With migrants facing increasingly complex challenges and vulnerabilities due to the COVID-19 pandemic, policymakers must come together to ensure the region realises the benefits of migration, Armida Salsiah Alisjahbana, Chihoko Asada-Miyakawa, and Cynthia Veliko write.
Migrants move in search of safer and better lives. They contribute to the welfare and sustainable development of their countries of origin and destination. Yet, they face complex human rights challenges and vulnerabilities that we must address to ensure that no one is left behind.
In the Asia-Pacific region, the number of international migrants has grown from 52 million in 1990 to over 65 million today, roughly 25 per cent of all the world’s international migrants. Notably, 70 per cent of all international migrants in the Asia-Pacific come from within the region.
Most of the region’s migrants send remittances to families and others in their origin countries. This is important because remittances support household consumption and contribute to poverty reduction. Between 2009 and 2019, remittances to the region rose from $183 billion to $330 billion, nearly half of the 2019 global total of $717 billion.
But since COVID-19, remittances have declined drastically. Those to Eastern Europe and Central Asia declined over 16 per cent from $57 billion in 2019 to $48 billion in 2020. Remittances in East Asia and the Pacific have fallen more than 10 per cent over the same period, from $147 billion to $131 billion.
The Asia-Pacific Migration Report 2020 shows that voluntary and involuntary causes drive migration between countries in Asia and the Pacific and in other regions of the world. The primary reason is temporary labour migration. Many people also migrate for education, to escape poverty and inequality, food insecurity and climate change, to reunite with family, or for permanent settlement and retirement. People often move for more than one reason.
Migrants often lack access to essential services, constrained by laws, fees, language barriers, and restrictions related to residency and migration status.
Women migrants, especially domestic workers, are particularly at risk of discrimination, violence, abuse, and exploitation. Migration-related child protection risks are also a significant concern throughout Asia and the Pacific.
Last week, from 10 to 12 March, the Asia-Pacific region reviewed the Global Compact for Safe, Orderly and Regular Migration adopted by United Nations Member States in 2018 – a framework, a roadmap, and a call for action for global and regional coordination and cooperation on international migration.
The regional review highlighted the situation of migrants in the region, identified good practices and emerging gaps to making migration safe, orderly, and regular. It provided a platform for countries and stakeholders to compare experiences, learn from each other, and enhance collective action.
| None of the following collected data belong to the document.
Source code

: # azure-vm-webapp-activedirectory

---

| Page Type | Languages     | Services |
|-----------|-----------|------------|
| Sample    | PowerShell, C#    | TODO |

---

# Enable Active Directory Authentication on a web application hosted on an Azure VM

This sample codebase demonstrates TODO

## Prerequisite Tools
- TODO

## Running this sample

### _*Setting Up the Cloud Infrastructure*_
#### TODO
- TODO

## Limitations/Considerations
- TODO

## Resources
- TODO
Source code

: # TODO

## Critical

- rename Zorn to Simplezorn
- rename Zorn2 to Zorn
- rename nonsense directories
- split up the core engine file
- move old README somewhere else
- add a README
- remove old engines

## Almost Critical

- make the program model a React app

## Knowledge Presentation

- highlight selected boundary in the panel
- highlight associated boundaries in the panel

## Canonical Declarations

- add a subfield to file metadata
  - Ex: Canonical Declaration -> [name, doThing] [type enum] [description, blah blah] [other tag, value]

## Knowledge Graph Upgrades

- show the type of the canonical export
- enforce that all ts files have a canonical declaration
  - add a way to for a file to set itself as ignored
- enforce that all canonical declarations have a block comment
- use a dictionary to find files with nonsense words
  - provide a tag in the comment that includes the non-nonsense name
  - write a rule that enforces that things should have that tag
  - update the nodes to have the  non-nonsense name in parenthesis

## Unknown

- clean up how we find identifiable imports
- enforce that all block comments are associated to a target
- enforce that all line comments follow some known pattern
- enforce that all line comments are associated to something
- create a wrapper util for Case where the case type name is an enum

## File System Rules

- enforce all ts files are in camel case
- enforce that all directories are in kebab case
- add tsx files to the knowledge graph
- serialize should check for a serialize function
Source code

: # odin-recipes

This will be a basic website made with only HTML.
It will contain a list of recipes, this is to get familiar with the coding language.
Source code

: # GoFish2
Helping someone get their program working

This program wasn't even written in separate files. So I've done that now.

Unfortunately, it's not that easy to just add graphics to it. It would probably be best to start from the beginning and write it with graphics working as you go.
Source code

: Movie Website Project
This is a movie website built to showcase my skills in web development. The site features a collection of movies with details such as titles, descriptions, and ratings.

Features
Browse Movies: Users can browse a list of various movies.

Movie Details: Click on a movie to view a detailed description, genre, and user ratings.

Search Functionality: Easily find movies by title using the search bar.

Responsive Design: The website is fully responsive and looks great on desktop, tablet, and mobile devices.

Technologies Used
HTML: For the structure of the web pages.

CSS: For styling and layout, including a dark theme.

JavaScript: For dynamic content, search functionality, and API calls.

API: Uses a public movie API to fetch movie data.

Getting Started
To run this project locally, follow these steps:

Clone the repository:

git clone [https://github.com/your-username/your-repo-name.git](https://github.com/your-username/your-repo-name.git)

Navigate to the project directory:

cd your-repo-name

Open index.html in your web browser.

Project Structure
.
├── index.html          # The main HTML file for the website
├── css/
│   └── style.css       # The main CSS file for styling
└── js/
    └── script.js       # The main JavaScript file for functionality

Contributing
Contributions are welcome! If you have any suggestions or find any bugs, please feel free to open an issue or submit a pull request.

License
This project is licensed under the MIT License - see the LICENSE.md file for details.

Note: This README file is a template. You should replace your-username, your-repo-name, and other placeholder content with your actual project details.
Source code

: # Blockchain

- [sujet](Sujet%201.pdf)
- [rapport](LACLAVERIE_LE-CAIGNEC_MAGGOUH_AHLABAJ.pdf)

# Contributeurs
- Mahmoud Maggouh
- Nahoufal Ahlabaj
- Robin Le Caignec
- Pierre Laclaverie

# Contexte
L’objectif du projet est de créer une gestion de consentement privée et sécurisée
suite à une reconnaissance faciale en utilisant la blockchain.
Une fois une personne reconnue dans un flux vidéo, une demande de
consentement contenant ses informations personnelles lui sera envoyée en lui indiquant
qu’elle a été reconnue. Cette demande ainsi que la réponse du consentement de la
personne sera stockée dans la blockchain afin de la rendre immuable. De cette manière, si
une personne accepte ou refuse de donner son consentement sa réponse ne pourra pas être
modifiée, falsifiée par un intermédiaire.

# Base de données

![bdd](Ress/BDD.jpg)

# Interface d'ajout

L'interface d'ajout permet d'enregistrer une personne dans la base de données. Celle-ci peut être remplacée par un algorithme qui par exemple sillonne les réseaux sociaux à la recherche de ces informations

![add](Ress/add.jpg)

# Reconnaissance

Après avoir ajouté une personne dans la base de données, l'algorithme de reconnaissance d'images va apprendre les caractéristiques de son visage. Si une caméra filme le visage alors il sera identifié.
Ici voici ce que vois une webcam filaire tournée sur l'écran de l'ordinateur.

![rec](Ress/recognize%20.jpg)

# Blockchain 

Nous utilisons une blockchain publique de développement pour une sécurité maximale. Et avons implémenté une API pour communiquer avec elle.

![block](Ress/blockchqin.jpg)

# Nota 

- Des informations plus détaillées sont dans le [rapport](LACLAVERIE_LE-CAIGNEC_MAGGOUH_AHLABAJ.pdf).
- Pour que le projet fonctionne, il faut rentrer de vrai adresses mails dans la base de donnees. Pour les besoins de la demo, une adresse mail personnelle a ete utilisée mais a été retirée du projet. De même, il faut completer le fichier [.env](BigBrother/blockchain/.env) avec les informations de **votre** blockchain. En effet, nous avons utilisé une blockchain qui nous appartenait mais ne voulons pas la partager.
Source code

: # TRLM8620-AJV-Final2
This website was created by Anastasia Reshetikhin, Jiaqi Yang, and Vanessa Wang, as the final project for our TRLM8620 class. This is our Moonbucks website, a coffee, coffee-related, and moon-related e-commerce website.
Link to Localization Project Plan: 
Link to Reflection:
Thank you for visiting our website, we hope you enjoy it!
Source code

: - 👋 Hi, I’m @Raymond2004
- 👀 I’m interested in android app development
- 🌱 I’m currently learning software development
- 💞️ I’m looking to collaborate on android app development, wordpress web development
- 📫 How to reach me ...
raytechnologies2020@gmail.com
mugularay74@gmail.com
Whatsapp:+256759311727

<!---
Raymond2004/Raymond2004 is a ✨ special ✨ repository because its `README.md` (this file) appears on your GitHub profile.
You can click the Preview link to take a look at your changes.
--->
We have a unique opportunity for our region to align migration with sustainable development and the effective respect, protection, and fulfillment of the human rights of all migrants, and to mainstream migration into development planning and policies. By ensuring that the Global Compact delivers on its promise and potential, the review demonstrated the relevance and tangible value of its objectives – for states, migrants and their families, and the community in which they live.
We have a window to achieve safe, orderly, and regular migration in our region. Doing so is critical to achieving sustainable development and realising human and labour rights. This is all the more urgent, given the imperative to recover better together from the COVID-19 pandemic.
The pandemic has affected all countries in Asia and the Pacific, and its impact on migrants has been devastating. Migrants have been stranded by closed borders and families separated. Large numbers have been returned to countries of origin where many face destitution and lack of access to health care, treatment and support, and lost jobs and earnings. Many have faced stigma and discrimination. Migrants in irregular situations and those otherwise in situations of vulnerability have been particularly affected.
For women migrants especially, the pandemic has made them more vulnerable to sexual and gender-based violence as well as trafficking and exploitation. Existing vulnerabilities and lack of access to services have been exacerbated, including migrant children’s access to health, care, treatment and support, education, and access to child protection services.
Yet, migrants have played a critical role as essential workers, particularly in the health sector, food supply, and the formal and informal care economy, in the region and beyond. Migrants will be crucial to countries’ longer-term recoveries, and their contributions to our societies must be recognised and valued. At the same time, every migrant, regardless of their status, is a holder of human rights and this perspective must be central to COVID-19 response and recovery plans.
We must seize the chance to reimagine human mobility as we recover together from the COVID-19 pandemic, using the Global Compact as a practical and concrete tool to address the challenges and reap the opportunities of migration for all, both now and in the years to come.